(Your assignment) Hunt for the word "protect" across the entries below, copying each line that holds it.

(Study material)
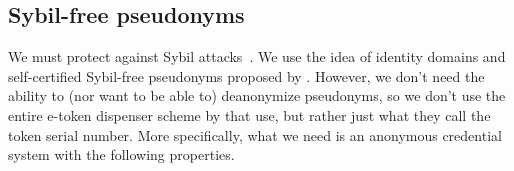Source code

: \subsection{Sybil-free pseudonyms}%
\label{sybil-free-pseudonyms}

We must protect against Sybil attacks~\cite{SybilAttack}.
We use the idea of identity domains and self-certified Sybil-free pseudonyms 
proposed by \textcite{SelfCertifiedSybilFreePseudonyms}.
However, we don't need the ability to (nor want to be able to) deanonymize 
pseudonyms, so we don't use the entire e-token dispenser scheme by 
\textcite{HowToWinTheCloneWars} that 
\textcite{SelfCertifiedSybilFreePseudonyms} use, but rather just what they call 
the token serial number.
More specifically, what we need is an anonymous credential system with the 
following properties.


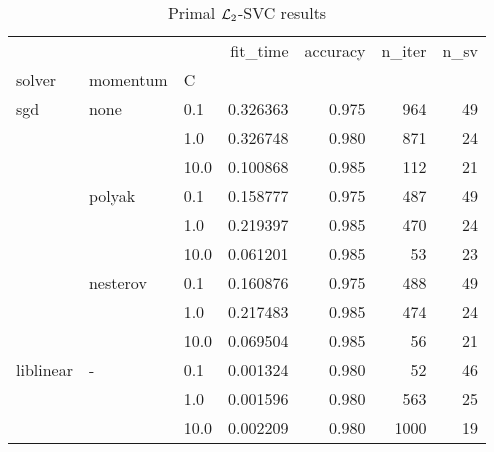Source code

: \begin{table}[H]
\centering
\caption{Primal $\protect \mathcal{L}_2$-SVC results}
\label{primal_l2_svc_cv_results}
\begin{tabular}{lllrrrr}
\toprule
          &   &      &  fit\_time &  accuracy &  n\_iter &  n\_sv \\
solver & momentum & C &           &           &         &       \\
\midrule
sgd & none & 0.1  &  0.326363 &     0.975 &     964 &    49 \\
          &   & 1.0  &  0.326748 &     0.980 &     871 &    24 \\
          &   & 10.0 &  0.100868 &     0.985 &     112 &    21 \\
          & polyak & 0.1  &  0.158777 &     0.975 &     487 &    49 \\
          &   & 1.0  &  0.219397 &     0.985 &     470 &    24 \\
          &   & 10.0 &  0.061201 &     0.985 &      53 &    23 \\
          & nesterov & 0.1  &  0.160876 &     0.975 &     488 &    49 \\
          &   & 1.0  &  0.217483 &     0.985 &     474 &    24 \\
          &   & 10.0 &  0.069504 &     0.985 &      56 &    21 \\
liblinear & - & 0.1  &  0.001324 &     0.980 &      52 &    46 \\
          &   & 1.0  &  0.001596 &     0.980 &     563 &    25 \\
          &   & 10.0 &  0.002209 &     0.980 &    1000 &    19 \\
\bottomrule
\end{tabular}
\end{table}
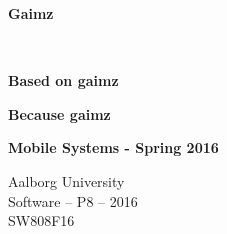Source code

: 
\begin{center}
	
	\vspace{8cm}

	\begin{spacing}{2.1}
		\begin{Huge}
			\textbf{Gaimz}
		\end{Huge}
		\\
		\begin{huge}
			\textbf{Based on gaimz}
		\end{huge}
	\end{spacing}

	\vspace{0.6cm}

	\begin{Large}
		\textbf{Because gaimz}
	\end{Large}

	\vspace{1cm}

	\begin{large} 
		\textbf{Mobile Systems - Spring 2016}
	\end{large}

	\vspace*{\fill}


	\vspace*{\fill}

	Aalborg University		\\
	Software -- P8 -- 2016	\\
	SW808F16				\\

\end{center}



\thispagestyle{empty}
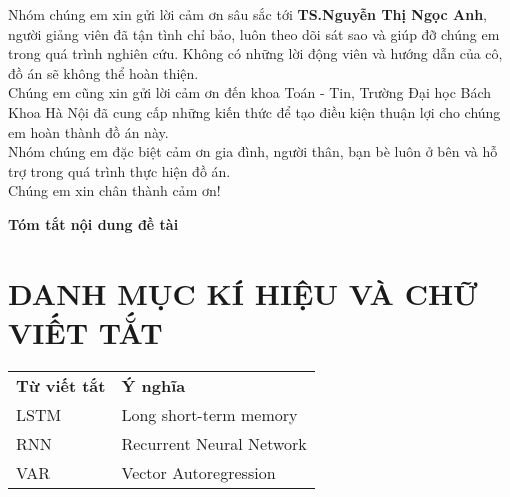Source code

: \documentclass[13pt]{report}
\numberwithin{equation}{section}
\begin{document}
	Nhóm chúng em xin gửi lời cảm ơn sâu sắc tới \textbf{TS.Nguyễn Thị Ngọc Anh}, người giảng viên đã tận tình chỉ bảo, luôn theo dõi sát sao và giúp đỡ chúng em trong quá trình nghiên cứu. Không có những lời động viên và hướng dẫn của cô, đồ án sẽ không thể hoàn thiện.
    \\

    Chúng em cũng xin gửi lời cảm ơn đến khoa Toán - Tin, Trường Đại học Bách Khoa Hà Nội đã cung cấp những kiến thức để tạo điều kiện thuận lợi cho chúng em hoàn thành đồ án này.
    \\
    
    Nhóm chúng em đặc biệt cảm ơn gia đình, người thân, bạn bè luôn ở bên và hỗ trợ trong quá trình thực hiện đồ án.
    \\
    
    Chúng em xin chân thành cảm ơn!
    \thispagestyle{empty}
    \newpage 
	
	\begin{center}
		\bf Tóm tắt nội dung đề tài
	\end{center}
	\thispagestyle{empty}
	\newpage
	\tableofcontents
	\thispagestyle{empty}
	\newpage
	
	{\let\oldnumberline\numberline
\renewcommand{\numberline}{Hình~\oldnumberline}
\listoffigures} 
\thispagestyle{empty}
\newpage
	
	\newpage
	{\let\oldnumberline\numberline
\renewcommand{\numberline}{Bảng~\oldnumberline}
\listoftables}
\thispagestyle{empty}
	\newpage
	\newpage
	\chapter*{DANH MỤC KÍ HIỆU VÀ CHỮ VIẾT TẮT}
	\begin{table}[htp]
		\centering
		\begin{tabular}{ll}
			
			\textbf{Từ viết tắt} & \textbf{Ý nghĩa}\\
			LSTM & Long short-term memory \\
    		RNN & Recurrent Neural Network\\
                VAR & Vector Autoregression
		\end{tabular}
	\end{table}~
\\
\thispagestyle{empty}
	\newpage
	
	
	
	
	
\end{document}
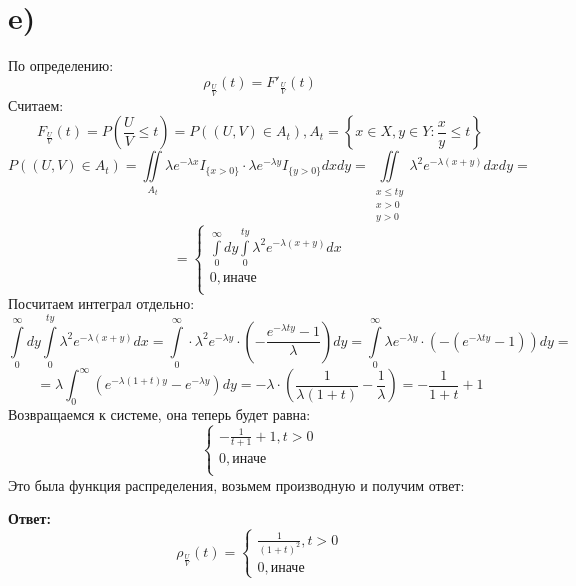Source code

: \documentclass[a4paper,12pt]{article}
\begin{document}
\section*{e)}
По определению:
\[
\rho_{\frac{U}{V}}(t) = F'_{\frac{U}{V}}(t)
\]
Считаем:
\[
F_{\frac{U}{V}} (t) = P\left(\frac{U}{V} \leq t\right) = P((U, V) \in A_t), A_t = \left\{ x \in X, y \in Y : \frac{x}{y} \leq t \right\}
\]
\[
P((U, V) \in A_t) = \iint\limits_{A_t} \lambda e^{- \lambda x} I_{\{x > 0\}} \cdot \lambda e^{- \lambda y} I_{\{y > 0\}} dxdy = \iint\limits_{\begin{matrix}
x \leq ty \\
x > 0 \\
y > 0
\end{matrix}} \lambda^2 e^{-\lambda(x+y)} dx dy =
\]
\[
=
 \begin{cases}
\int\limits_0^{\infty} dy \int\limits_0^{ty} \lambda^2 e^{-\lambda (x + y)} dx \\
0, \text{иначе}  \\
\end{cases}
\]
Посчитаем интеграл отдельно:
\[
\int\limits_0^{\infty} dy \int\limits_0^{ty} \lambda^2 e^{-\lambda (x + y)} dx = \int\limits_0^{\infty}  \cdot \lambda^2 e^{-\lambda y} \cdot \left(-\frac{e^{-\lambda ty} - 1}{\lambda} \right) dy  = \int\limits_0^{\infty}  \lambda e^{-\lambda y} \cdot( -\left(e^{-\lambda ty} - 1 \right)) dy = \]
\[
=
\lambda \int_0^{\infty} \left( e^{-\lambda(1+t)y} - e^{-\lambda y} \right)dy = - \lambda \cdot \left(\frac{1}{\lambda(1+t)} - \frac{1}{\lambda} \right) =- \frac{1}{1+t} + 1
\] 
Возвращаемся к системе, она теперь будет равна:
\[
\begin{cases}
-\frac{1}{t+1} + 1, t > 0\\
0, \text{иначе} \\
\end{cases}
\]
Это была функция распределения, возьмем производную и получим ответ:
\begin{center}
\textbf{Ответ: } 
\[
\rho_{\frac{U}{V}}(t) = \begin{cases}
\frac{1}{(1+t)^2}, t > 0 \\
0, \text{иначе}
\end{cases}
\]
\end{center}
\end{document}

(Expected answer)
We must protect against Sybil attacks~\cite{SybilAttack}.
\caption{Primal $\protect \mathcal{L}_2$-SVC results}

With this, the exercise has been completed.